== What is being asked ==
Starting from the line containing "version worked fine", write out the rest of the entries exactly, through the final line, including nothing else.

Saved entries:
▼

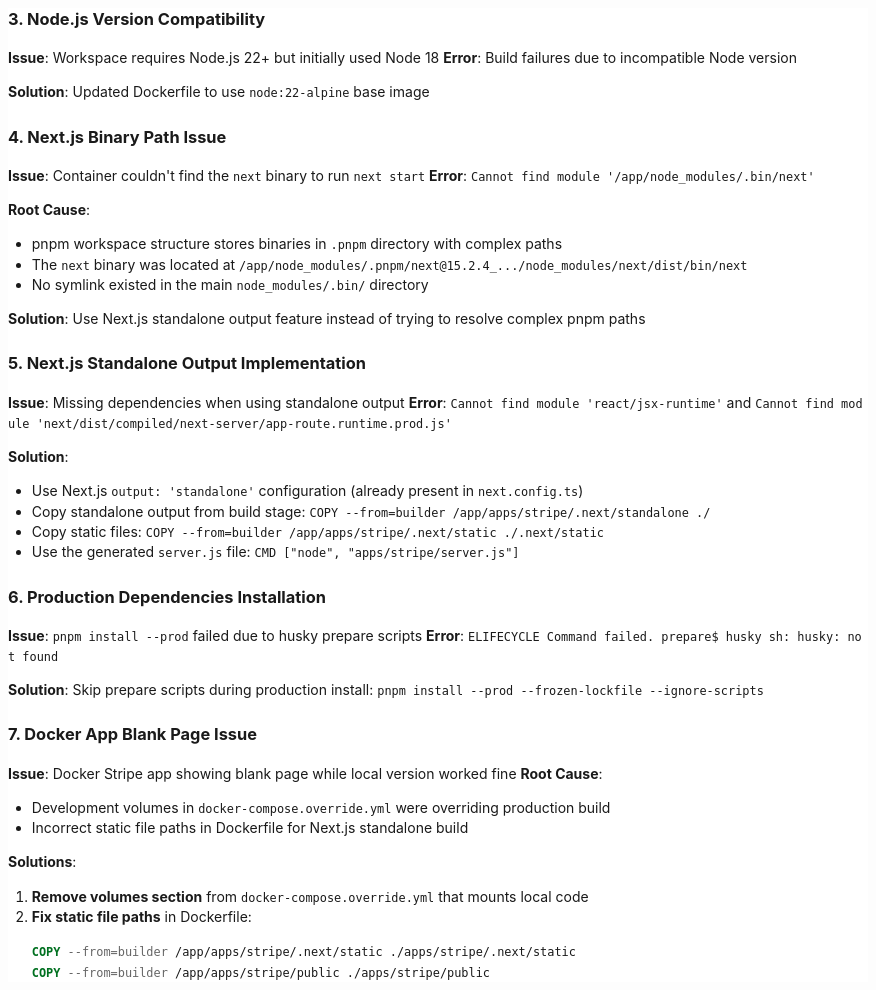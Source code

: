### 3. Node.js Version Compatibility

**Issue**: Workspace requires Node.js 22+ but initially used Node 18
**Error**: Build failures due to incompatible Node version

**Solution**: Updated Dockerfile to use `node:22-alpine` base image

### 4. Next.js Binary Path Issue

**Issue**: Container couldn't find the `next` binary to run `next start`
**Error**: `Cannot find module '/app/node_modules/.bin/next'`

**Root Cause**:

- pnpm workspace structure stores binaries in `.pnpm` directory with complex paths
- The `next` binary was located at `/app/node_modules/.pnpm/next@15.2.4_.../node_modules/next/dist/bin/next`
- No symlink existed in the main `node_modules/.bin/` directory

**Solution**: Use Next.js standalone output feature instead of trying to resolve complex pnpm paths

### 5. Next.js Standalone Output Implementation

**Issue**: Missing dependencies when using standalone output
**Error**: `Cannot find module 'react/jsx-runtime'` and `Cannot find module 'next/dist/compiled/next-server/app-route.runtime.prod.js'`

**Solution**:

- Use Next.js `output: 'standalone'` configuration (already present in `next.config.ts`)
- Copy standalone output from build stage: `COPY --from=builder /app/apps/stripe/.next/standalone ./`
- Copy static files: `COPY --from=builder /app/apps/stripe/.next/static ./.next/static`
- Use the generated `server.js` file: `CMD ["node", "apps/stripe/server.js"]`

### 6. Production Dependencies Installation

**Issue**: `pnpm install --prod` failed due to husky prepare scripts
**Error**: `ELIFECYCLE Command failed. prepare$ husky sh: husky: not found`

**Solution**: Skip prepare scripts during production install: `pnpm install --prod --frozen-lockfile --ignore-scripts`

### 7. Docker App Blank Page Issue

**Issue**: Docker Stripe app showing blank page while local version worked fine
**Root Cause**:

- Development volumes in `docker-compose.override.yml` were overriding production build
- Incorrect static file paths in Dockerfile for Next.js standalone build

**Solutions**:

1. **Remove volumes section** from `docker-compose.override.yml` that mounts local code
2. **Fix static file paths** in Dockerfile:
   ```dockerfile
   COPY --from=builder /app/apps/stripe/.next/static ./apps/stripe/.next/static
   COPY --from=builder /app/apps/stripe/public ./apps/stripe/public
   ```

▲

== Response box ==
**Issue**: Docker Stripe app showing blank page while local version worked fine
**Root Cause**:

- Development volumes in `docker-compose.override.yml` were overriding production build
- Incorrect static file paths in Dockerfile for Next.js standalone build

**Solutions**:

1. **Remove volumes section** from `docker-compose.override.yml` that mounts local code
2. **Fix static file paths** in Dockerfile:
   ```dockerfile
   COPY --from=builder /app/apps/stripe/.next/static ./apps/stripe/.next/static
   COPY --from=builder /app/apps/stripe/public ./apps/stripe/public
   ```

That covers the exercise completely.